Using the entries below, return word for word the lines from the one containing "If you're running" up to and including the last.

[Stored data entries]
--

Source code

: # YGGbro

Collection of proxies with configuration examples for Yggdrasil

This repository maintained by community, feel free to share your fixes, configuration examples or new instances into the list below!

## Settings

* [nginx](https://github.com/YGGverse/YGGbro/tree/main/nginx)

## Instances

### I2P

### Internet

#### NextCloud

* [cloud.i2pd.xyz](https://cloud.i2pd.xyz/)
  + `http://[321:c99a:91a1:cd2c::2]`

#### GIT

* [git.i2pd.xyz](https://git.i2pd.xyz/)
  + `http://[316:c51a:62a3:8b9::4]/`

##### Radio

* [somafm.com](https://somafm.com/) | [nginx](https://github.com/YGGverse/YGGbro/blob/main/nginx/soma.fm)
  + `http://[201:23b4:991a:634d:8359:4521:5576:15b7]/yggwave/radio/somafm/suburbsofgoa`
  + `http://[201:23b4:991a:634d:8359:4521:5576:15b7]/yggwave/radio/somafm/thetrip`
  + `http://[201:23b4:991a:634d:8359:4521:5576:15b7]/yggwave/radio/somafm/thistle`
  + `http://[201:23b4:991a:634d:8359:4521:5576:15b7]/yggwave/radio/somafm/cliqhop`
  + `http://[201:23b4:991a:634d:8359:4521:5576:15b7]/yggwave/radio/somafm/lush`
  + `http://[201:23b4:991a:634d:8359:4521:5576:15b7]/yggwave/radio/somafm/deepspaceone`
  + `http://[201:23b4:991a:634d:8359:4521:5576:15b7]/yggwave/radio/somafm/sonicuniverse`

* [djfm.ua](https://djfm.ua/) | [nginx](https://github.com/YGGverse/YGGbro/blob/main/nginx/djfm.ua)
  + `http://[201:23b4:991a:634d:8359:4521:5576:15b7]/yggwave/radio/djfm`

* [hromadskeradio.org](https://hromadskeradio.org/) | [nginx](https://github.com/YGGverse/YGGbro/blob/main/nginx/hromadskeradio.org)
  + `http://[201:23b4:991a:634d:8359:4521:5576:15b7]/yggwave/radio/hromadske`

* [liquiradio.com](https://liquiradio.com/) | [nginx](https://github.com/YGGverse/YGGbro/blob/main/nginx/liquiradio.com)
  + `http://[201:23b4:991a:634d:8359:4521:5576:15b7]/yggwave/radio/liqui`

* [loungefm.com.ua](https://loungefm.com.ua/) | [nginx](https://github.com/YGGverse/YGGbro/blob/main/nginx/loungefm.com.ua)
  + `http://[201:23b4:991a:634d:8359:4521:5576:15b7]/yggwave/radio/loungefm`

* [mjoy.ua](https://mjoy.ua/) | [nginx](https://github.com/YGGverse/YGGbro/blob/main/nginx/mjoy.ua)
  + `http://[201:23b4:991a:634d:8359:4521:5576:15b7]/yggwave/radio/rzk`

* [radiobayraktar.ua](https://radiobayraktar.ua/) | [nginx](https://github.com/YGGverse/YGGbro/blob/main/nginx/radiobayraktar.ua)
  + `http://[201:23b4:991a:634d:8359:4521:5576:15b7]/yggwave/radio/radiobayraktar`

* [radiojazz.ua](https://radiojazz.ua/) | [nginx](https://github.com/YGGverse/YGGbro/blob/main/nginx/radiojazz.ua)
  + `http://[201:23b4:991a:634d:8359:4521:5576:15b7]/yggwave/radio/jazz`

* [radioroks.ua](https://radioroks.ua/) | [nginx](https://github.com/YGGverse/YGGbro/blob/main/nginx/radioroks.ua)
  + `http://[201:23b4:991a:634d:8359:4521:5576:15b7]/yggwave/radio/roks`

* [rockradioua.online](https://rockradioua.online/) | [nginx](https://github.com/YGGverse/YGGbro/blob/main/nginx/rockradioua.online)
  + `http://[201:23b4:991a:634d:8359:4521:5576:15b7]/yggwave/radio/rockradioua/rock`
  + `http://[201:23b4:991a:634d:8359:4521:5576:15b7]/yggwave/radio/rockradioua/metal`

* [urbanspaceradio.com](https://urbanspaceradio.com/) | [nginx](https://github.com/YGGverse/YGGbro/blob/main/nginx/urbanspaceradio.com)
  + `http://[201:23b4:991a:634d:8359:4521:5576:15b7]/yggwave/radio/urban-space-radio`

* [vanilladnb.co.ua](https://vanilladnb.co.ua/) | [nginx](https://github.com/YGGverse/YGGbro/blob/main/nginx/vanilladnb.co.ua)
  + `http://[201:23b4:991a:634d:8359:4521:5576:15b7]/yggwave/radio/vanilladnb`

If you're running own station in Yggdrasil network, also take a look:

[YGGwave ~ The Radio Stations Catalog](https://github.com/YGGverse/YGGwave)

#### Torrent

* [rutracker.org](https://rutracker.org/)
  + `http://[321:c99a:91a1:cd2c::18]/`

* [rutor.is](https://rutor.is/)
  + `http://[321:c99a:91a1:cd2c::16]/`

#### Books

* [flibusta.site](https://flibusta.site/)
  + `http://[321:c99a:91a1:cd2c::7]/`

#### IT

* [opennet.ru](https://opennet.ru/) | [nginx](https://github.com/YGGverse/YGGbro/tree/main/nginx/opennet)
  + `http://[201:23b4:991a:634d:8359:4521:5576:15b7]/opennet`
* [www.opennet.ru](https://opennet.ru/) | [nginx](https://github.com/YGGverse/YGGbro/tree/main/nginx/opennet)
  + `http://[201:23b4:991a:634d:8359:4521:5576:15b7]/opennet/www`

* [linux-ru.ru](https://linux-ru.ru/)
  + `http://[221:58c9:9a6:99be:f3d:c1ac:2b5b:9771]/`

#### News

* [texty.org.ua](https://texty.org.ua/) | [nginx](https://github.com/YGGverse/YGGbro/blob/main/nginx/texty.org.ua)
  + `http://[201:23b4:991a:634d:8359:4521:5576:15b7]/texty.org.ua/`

--

- [YOUR SOLUTION]
If you're running own station in Yggdrasil network, also take a look:

[YGGwave ~ The Radio Stations Catalog](https://github.com/YGGverse/YGGwave)

#### Torrent

* [rutracker.org](https://rutracker.org/)
  + `http://[321:c99a:91a1:cd2c::18]/`

* [rutor.is](https://rutor.is/)
  + `http://[321:c99a:91a1:cd2c::16]/`

#### Books

* [flibusta.site](https://flibusta.site/)
  + `http://[321:c99a:91a1:cd2c::7]/`

#### IT

* [opennet.ru](https://opennet.ru/) | [nginx](https://github.com/YGGverse/YGGbro/tree/main/nginx/opennet)
  + `http://[201:23b4:991a:634d:8359:4521:5576:15b7]/opennet`
* [www.opennet.ru](https://opennet.ru/) | [nginx](https://github.com/YGGverse/YGGbro/tree/main/nginx/opennet)
  + `http://[201:23b4:991a:634d:8359:4521:5576:15b7]/opennet/www`

* [linux-ru.ru](https://linux-ru.ru/)
  + `http://[221:58c9:9a6:99be:f3d:c1ac:2b5b:9771]/`

#### News

* [texty.org.ua](https://texty.org.ua/) | [nginx](https://github.com/YGGverse/YGGbro/blob/main/nginx/texty.org.ua)
  + `http://[201:23b4:991a:634d:8359:4521:5576:15b7]/texty.org.ua/`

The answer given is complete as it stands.